Although I carefully calculated every known aspect of my expedition, at any moment I could join Fawcett and all the others. In response to high-stress survival situations, the brain releases chemicals to create a state of peak experience, a heightened awareness to one’s surroundings that I savored like a junkie alone on that beach. Each sensation, each molecule in my own body, seemed charged, connected to the landscape, immersed in something profound. With the humble fire crackling by my side, stranded on a nameless beach at the world’s end, whatever might lie ahead of me was worth it.
For days I pushed on alone through the wilderness. At first my skin was turned to raw meat from the constant wrath of the sun, and the siege of sand-fly bites. Usually in the forest there are 150 feet of canopy to guard against the harsh tropical rays, but traveling in the open beside the river was more like navigating a desert environment in terms of the constant dry heat. But eventually I felt my body adapting to the harsh conditions, and rising to the challenge. My skin began to harden and heal. Yet my mental transformation was most remarkable. My brain, too, was adjusting to the new reality of life alone in the wilderness, and operating with a level of focus I had never experienced before. Everything felt new.
Adventure in its purest form is raw discovery. The draw to see what’s around the next bend becomes hypnotizing; I was drawn forward by the powerful tide of the forest. In the wild, the self becomes the only thing because there is nothing else. Out there the grave business of survival and discovery is understood without being spoken, and all else fails to qualify as relevant. Days of travel deepen this sensation, and you begin to feel the tug of the jungle, the sucking sensation of deep wilderness that draws you toward its hidden recesses. It was fascinating how powerful the urge to continue was, how much my mind obsessed over it. By that third night, my eyes felt wider, ears sharper, and gut more hollow than ever before. Reality was amplified. I was amazed at what my senses could interpret.

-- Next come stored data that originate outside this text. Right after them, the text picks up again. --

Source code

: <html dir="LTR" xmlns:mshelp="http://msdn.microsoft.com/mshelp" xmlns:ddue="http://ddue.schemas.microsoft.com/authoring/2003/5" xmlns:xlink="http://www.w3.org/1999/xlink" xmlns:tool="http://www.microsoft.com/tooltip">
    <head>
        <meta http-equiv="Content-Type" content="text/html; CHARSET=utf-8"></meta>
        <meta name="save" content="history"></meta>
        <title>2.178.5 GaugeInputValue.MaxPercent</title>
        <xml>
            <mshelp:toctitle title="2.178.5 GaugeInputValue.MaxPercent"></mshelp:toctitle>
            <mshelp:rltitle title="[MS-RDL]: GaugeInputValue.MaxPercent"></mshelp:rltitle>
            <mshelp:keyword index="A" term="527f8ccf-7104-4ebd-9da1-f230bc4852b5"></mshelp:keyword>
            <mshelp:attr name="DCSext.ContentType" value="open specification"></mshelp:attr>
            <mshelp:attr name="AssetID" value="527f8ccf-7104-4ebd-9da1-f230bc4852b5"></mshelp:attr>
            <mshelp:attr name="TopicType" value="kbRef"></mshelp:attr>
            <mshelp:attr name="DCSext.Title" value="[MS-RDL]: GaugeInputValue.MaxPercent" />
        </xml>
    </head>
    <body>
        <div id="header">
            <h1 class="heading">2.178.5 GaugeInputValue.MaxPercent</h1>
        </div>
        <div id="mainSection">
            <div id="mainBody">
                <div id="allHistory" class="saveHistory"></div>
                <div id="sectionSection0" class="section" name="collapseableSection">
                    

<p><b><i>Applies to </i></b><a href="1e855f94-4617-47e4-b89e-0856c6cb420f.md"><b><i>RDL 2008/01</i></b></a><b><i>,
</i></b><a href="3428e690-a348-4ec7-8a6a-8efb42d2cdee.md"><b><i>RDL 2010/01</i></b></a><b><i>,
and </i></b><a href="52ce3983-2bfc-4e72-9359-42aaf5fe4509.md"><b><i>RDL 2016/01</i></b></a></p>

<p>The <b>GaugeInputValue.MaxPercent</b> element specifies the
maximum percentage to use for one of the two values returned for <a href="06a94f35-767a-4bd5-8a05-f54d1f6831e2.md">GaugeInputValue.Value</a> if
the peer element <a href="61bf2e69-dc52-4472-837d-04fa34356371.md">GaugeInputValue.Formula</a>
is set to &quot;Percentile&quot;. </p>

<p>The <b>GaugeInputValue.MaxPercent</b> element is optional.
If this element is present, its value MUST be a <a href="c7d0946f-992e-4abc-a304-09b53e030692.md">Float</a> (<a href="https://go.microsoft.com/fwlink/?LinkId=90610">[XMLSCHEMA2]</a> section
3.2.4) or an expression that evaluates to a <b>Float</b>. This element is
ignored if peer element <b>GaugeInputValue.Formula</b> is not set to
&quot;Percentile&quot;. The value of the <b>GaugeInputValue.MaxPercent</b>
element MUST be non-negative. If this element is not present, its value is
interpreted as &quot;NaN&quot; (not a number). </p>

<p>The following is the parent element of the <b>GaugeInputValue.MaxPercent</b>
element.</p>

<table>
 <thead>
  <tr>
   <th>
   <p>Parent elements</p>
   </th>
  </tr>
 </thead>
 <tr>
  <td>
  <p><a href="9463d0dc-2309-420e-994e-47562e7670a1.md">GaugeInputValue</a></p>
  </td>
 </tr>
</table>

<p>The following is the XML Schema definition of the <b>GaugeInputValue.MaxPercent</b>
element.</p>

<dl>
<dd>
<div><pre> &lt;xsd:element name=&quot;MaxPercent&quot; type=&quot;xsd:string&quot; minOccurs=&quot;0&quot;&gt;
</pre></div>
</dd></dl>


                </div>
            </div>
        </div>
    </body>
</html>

From where I sat, I could distinguish the odor of collared peccaries nearby, their musk more delicate than the white-lipped variety. The air bore the tangy odor of fermenting huicungo fruit, and the dank aroma of a blooming bride’s-veil mushroom, ready to drop its skirt of fungal lace for the night. These interpretable scents were just notes amid the bouquet of various other aromatic compounds. In the insect din, the distant chanting of frogs, and the lonely tinamou’s song I could hear the more subtle happenings of the forest. Somewhere upriver I heard the distinctive purring of pale-winged trumpeters, and farther off an Amazon horned owl. Without consciously thinking it, I knew that a predatory fish was hunting in the shallow water of the opposite bank, that a family of howler monkeys were bedding down for the night, and that capybara were preparing to emerge from the river cane nearby. I took pleasure in the chattering swarm of bats above my head, echo-locating insects and snatching them on the wing; the sound of jaws crunching exoskeletons was constant and satisfying. I had front-row seats to the greatest show on earth.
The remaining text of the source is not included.